É necessário que as empresas de ponta dêem exemplos revolucionários de trabalho. Estas empresas devem constituir a vanguarda da batalha da produção. Os trabalhadores das empresas nacionalizadas e das empresas públicas devem fazer delas modelos de rentabilidade.
Constitui dever de honra e prova de fervor revolucionário por parte dos trabalhadores de empresas como os CTT, os TLP, a CP, o Metropolitano, os Serviços Municipalizados, a Carris, etc., a sua transformação de empresas altamente deficitárias, em empresas rentáveis que, em lugar de serem pesadas à economia portuguesa, passem a ser fontes de receitas da colectividade.
É necessário que os trabalhadores das empresas nacionalizadas saibam que as mais-valias por eles criadas pertencem à colectividade, ao conjunto de que fazem parte e que é o povo português. Essas mais-valias devem ser aplicadas no desenvolvimento económico, que se traduz na criação de novos postos de trabalho.

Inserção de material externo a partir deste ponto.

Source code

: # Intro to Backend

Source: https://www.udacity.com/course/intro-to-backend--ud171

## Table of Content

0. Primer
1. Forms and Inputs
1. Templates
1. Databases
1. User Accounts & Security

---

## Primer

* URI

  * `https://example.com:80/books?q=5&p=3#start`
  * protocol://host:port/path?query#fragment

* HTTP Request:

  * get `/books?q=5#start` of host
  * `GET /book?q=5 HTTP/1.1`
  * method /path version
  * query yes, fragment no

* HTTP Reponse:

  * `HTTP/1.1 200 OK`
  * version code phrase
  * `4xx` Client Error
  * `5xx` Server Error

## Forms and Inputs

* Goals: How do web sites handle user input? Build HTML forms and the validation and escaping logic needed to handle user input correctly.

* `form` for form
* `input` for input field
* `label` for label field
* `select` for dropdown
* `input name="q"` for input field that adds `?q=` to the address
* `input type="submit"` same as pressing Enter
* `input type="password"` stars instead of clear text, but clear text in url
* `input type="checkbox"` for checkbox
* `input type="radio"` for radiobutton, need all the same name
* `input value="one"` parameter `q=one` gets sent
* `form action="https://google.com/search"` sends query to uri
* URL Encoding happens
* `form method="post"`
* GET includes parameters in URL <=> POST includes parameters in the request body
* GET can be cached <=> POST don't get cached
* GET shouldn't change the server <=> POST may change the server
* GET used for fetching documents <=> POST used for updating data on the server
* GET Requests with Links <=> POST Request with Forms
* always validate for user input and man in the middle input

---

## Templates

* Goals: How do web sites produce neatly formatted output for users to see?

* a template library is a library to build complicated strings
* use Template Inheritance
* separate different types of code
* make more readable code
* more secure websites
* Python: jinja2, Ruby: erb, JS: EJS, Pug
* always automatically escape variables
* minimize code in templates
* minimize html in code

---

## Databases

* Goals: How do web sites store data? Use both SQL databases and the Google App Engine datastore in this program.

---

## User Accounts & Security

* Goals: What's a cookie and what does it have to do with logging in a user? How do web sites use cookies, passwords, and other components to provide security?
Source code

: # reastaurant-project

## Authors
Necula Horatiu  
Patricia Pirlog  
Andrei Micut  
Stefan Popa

A par desta atitude, também é necessário não esquecer que a construção de uma nova sociedade leva tempo.
Há que ver as coisas com calma, lucidez. Há que estar disposto a sacrificar-se pela revolução. É necessário que os trabalhadores e o povo português se consciencializem que nós seremos a geração do sacrifício da Revolução Portuguesa.
A batalha da produção passa também pelo aumento da produção agrícola, o qual passa pela reforma agrária. Na sua execução não esquecemos as características do nosso País, nem a diferente divisão da propriedade. No Norte, tratar-se-á mais de uma reconversão agrária, com o apoio dos movimentos associativos e cooperativistas que surjam; no Sul, haverá expropriação de terrenos, nos termos já anunciados pelo sr. ministro da Agricultura.
Podem os camponeses, os pequenos e médios agricultores, estar certos de que o MFA e o Governo Provisório os apoiam e tudo farão para ajudar a transformação do sector onde os efeitos perniciosos do anterior regime se fazem sentir.
Da parte dos camponeses esperamos a adesão total ao espírito do 25 de Abril, ou seja, a tarefa de reconstrução da nossa Pátria. Nesse sentido, os camponeses devem abrir-se às ideias novas do associativismo e ao cooperativismo e devem lutar por abandonar o peso de um passado em que os governantes tudo fizeram para os manter na ignorância e na miséria.
O MFA está disposto a empenhar todas as suas forças na batalha da produção. Chegou a altura de perguntar:
Estão ou não estão os trabalhadores interessados nesta batalha que levará à reconstrução da nossa Pátria?

Espero ter sido claro.
O principal obstáculo consiste em vencermos todo o conjunto de problemas que enunciei e que resolvidos abrem caminho para a vitória.
Eles são decisivos, porque a batalha é decisiva.
A vitória está nas nossas mãos.
Se ganharmos, avançaremos decisivamente no caminho do socialismo.
Está, pois, mais uma vez, nas nossas mãos, dependente de nós, a liberdade do nosso povo.
A aliança Povo-MFA vencerá este novo desafio.
Trabalhadores de Portugal, verdadeiros e sinceros camaradas do MFA, desejo-vos os maiores êxitos no vosso trabalho criador. Vivam os trabalhadores de todo o Mundo. Vivam os trabalhadores estrangeiros que se fizeram representar e colaboraram na nossa festa. Viva a Intersindical Nacional. Vivam os trabalhadores portugueses. Viva o MFA. Viva a inquebrantável aliança do Povo-MFA. Viva a Nossa Pátria.